### [EXERCISE OBJECTIVE]
From the listing below, return each line that includes "with".
EXTRACTED RECORDS Block Start
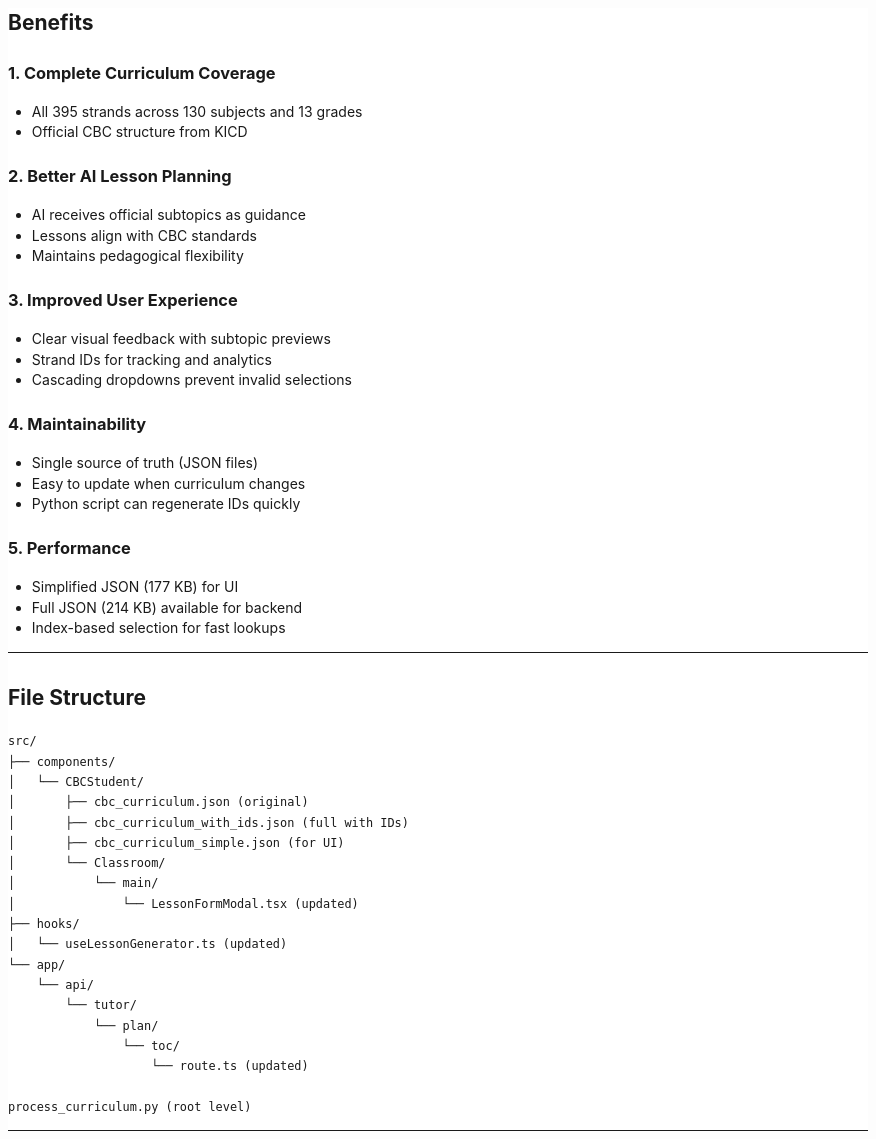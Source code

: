 
## Benefits

### 1. **Complete Curriculum Coverage**
- All 395 strands across 130 subjects and 13 grades
- Official CBC structure from KICD

### 2. **Better AI Lesson Planning**
- AI receives official subtopics as guidance
- Lessons align with CBC standards
- Maintains pedagogical flexibility

### 3. **Improved User Experience**
- Clear visual feedback with subtopic previews
- Strand IDs for tracking and analytics
- Cascading dropdowns prevent invalid selections

### 4. **Maintainability**
- Single source of truth (JSON files)
- Easy to update when curriculum changes
- Python script can regenerate IDs quickly

### 5. **Performance**
- Simplified JSON (177 KB) for UI
- Full JSON (214 KB) available for backend
- Index-based selection for fast lookups

---

## File Structure

```
src/
├── components/
│   └── CBCStudent/
│       ├── cbc_curriculum.json (original)
│       ├── cbc_curriculum_with_ids.json (full with IDs)
│       ├── cbc_curriculum_simple.json (for UI)
│       └── Classroom/
│           └── main/
│               └── LessonFormModal.tsx (updated)
├── hooks/
│   └── useLessonGenerator.ts (updated)
└── app/
    └── api/
        └── tutor/
            └── plan/
                └── toc/
                    └── route.ts (updated)

process_curriculum.py (root level)
```

---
EXTRACTED RECORDS Block End
### [TASK RESULT]
- Lessons align with CBC standards
- Clear visual feedback with subtopic previews
│       ├── cbc_curriculum_with_ids.json (full with IDs)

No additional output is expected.